General Formatting Tips

Author names: Use Last, First and Last, First format and separate multiple authors with and, not commas. Wrap organization names in double braces to prevent name-parsing: {{World Health Organization}}.
Protecting case: By default many citation styles lower-case your titles.

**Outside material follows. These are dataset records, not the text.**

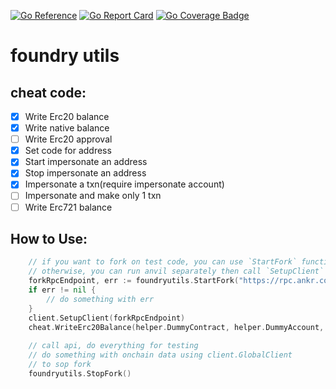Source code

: [![Go Reference](https://pkg.go.dev/badge/github.com/Haupc/foundryutils.svg)](https://pkg.go.dev/github.com/Haupc/foundryutils)
[![Go Report Card](https://goreportcard.com/badge/github.com/haupc/foundryutils)](https://goreportcard.com/report/github.com/haupc/foundryutils)
[![Go Coverage Badge](https://raw.githubusercontent.com/Haupc/foundryutils/badges/.badges/master/coverage.svg)](https://raw.githubusercontent.com/Haupc/foundryutils/badges/.badges/master/coverage.svg)
# foundry utils

## cheat code:

- [x] Write Erc20 balance
- [x] Write native balance
- [ ] Write Erc20 approval
- [x] Set code for address
- [x] Start impersonate an address
- [x] Stop impersonate an address
- [x] Impersonate a txn(require impersonate account)
- [ ] Impersonate and make only 1 txn
- [ ] Write Erc721 balance

## How to Use:
```go
    // if you want to fork on test code, you can use `StartFork` function
    // otherwise, you can run anvil separately then call `SetupClient`
    forkRpcEndpoint, err := foundryutils.StartFork("https://rpc.ankr.com/eth", foundryutils.ForkOpts{})
    if err != nil {
        // do something with err
    }
    client.SetupClient(forkRpcEndpoint)
    cheat.WriteErc20Balance(helper.DummyContract, helper.DummyAccount, big.NewInt(1234567890123))
    
    // call api, do everything for testing
    // do something with onchain data using client.GlobalClient
    // to sop fork
    foundryutils.StopFork()
```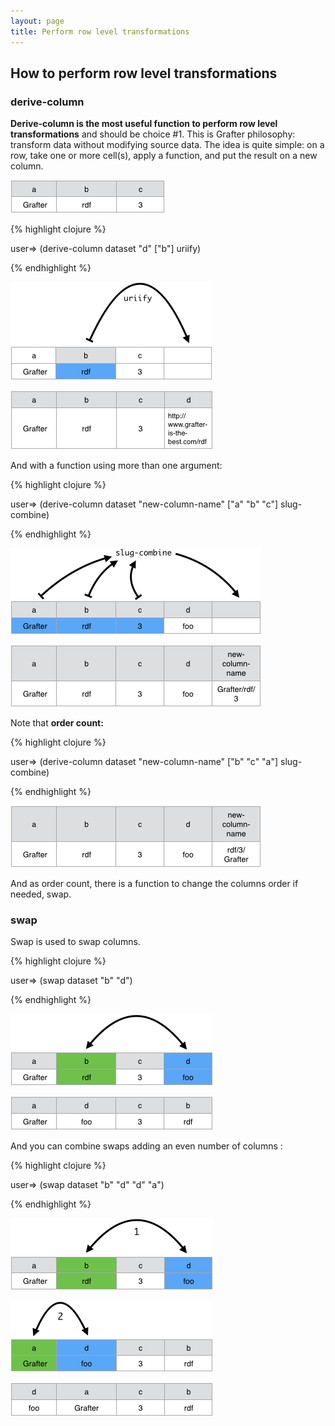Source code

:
 ```yaml
---
layout: page
title: Perform row level transformations
---
```


## How to perform row level transformations

### derive-column
**Derive-column is the most useful function to perform row level transformations** and should be choice #1. This is Grafter philosophy: transform data without modifying source data.
The idea is quite simple: on a row, take one or more cell(s), apply a function, and put the result on a new column.

![Data Screenshot](/assets/210_convert_cell_level_values_0.png)

{% highlight clojure %}

user=> (derive-column dataset "d" ["b"] uriify)

{% endhighlight %}

![Data Screenshot](/assets/220_row_level_transformations_1.png)


![Data Screenshot](/assets/220_row_level_transformations_2.png)


And with a function using more than one argument:

{% highlight clojure %}

user=> (derive-column dataset "new-column-name" ["a" "b" "c"] slug-combine)

{% endhighlight %}

![Data Screenshot](/assets/220_row_level_transformations_3.png)


![Data Screenshot](/assets/220_row_level_transformations_4.png)

Note that **order count:**

{% highlight clojure %}

user=> (derive-column dataset "new-column-name" ["b" "c" "a"] slug-combine)

{% endhighlight %}

![Data Screenshot](/assets/220_row_level_transformations_42.png)

And as order count, there is a function to change the columns order if needed, swap.

### swap
Swap is used to swap columns.

{% highlight clojure %}

user=> (swap dataset "b" "d")

{% endhighlight %}

![Data Screenshot](/assets/220_row_level_transformations_5.png)


![Data Screenshot](/assets/220_row_level_transformations_6.png)

And you can combine swaps adding an even number of columns :

{% highlight clojure %}

user=> (swap dataset "b" "d" "d" "a")

{% endhighlight %}

![Data Screenshot](/assets/220_row_level_transformations_7.png)


![Data Screenshot](/assets/220_row_level_transformations_8.png)


![Data Screenshot](/assets/220_row_level_transformations_9.png)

Wrap words that must stay capitalized in braces: title = {The {BERT} Model Revisited}.
Accented characters: With plain BibTeX use LaTeX escape codes: {\'e} → é, {\ss} → ß. With biblatex + biber you can paste UTF-8 directly — no escaping needed.
Page ranges: Always use a double-dash for ranges: pages = {12--34}. A single dash produces a hyphen; a double-dash produces the en-dash required by most style guides.
DOI vs URL: Prefer doi when available — it's permanent and citation styles link it automatically. Use url (with urldate) for sources without a DOI.
Braces vs quotes: Both field = {value} and field = "value" are valid. Braces are preferred because they nest cleanly and avoid conflicts with double quotes inside values.